Wer den Schildern folgt, findet Miro

Seit 23 Jahren schneidet der Coiffeur beim Hirschengraben die Haare Studierender für nur 20 Franken. Das Geschäft lief aber auch schon besser.

Carla Grigoleit (Text und Bild)
10. April 2025

Wo lässt man sich als Studi in Zürich die Haare schneiden? Die günstigste Option, zu der dich vielleicht das WG-Leben auch schon mal inspiriert hat, ist natürlich, selbst zur Schere zu greifen.
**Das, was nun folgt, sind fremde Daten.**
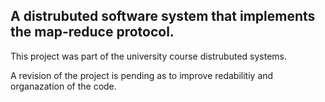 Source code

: ## A distrubuted software system that implements the map-reduce protocol.

This project was part of the university course distrubuted systems.

A revision of the project is pending as to improve redabilitiy and organazation of the code.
Was aber, wenn du dir das (noch) nicht zutraust, dich lange Haare zu schnell nerven und du trotzdem nicht viel Geld ausgeben willst? Vor gut einem Jahr ist an der langen Treppe, die von der Uni Richtung Central führt, ein Schild erschienen. «Miro Coiffeur, Studentenhaarschnitt für 20 Franken», ist darauf in Filzstift zu lesen, symbolisch dargestellt wird man informiert, dass sich der Salon nicht weit vom Ende der Treppe befinden soll. Anfangs fragte ich mich bei jedem Vorbeigehen, wo genau sich das Geschäft denn befinden könnte, nur um es nach den nächsten fünf Treppenstufen wieder zu vergessen. Ganz angesprochen fühlte ich mich auch nicht, denn es schien sich um einen Männerfriseur zu handeln. Inzwischen habe ich es aber geschafft, meinen Mitbewohner zu überreden, sich für journalistische Zwecke einen neuen Haarschnitt verpassen zu lassen. Ich habe ihn dabei begleitet, den scheinbar aus dem Nichts erschienenen Friseur-Salon zu testen. Telefonisch im Voraus einen Termin vereinbaren zu wollen, stellte sich als überflüssig heraus, denn «einfach vorbeikommen» ist hier das Motto. Von grossem Vorteil für alle, die nicht gerne zu spät kommen. 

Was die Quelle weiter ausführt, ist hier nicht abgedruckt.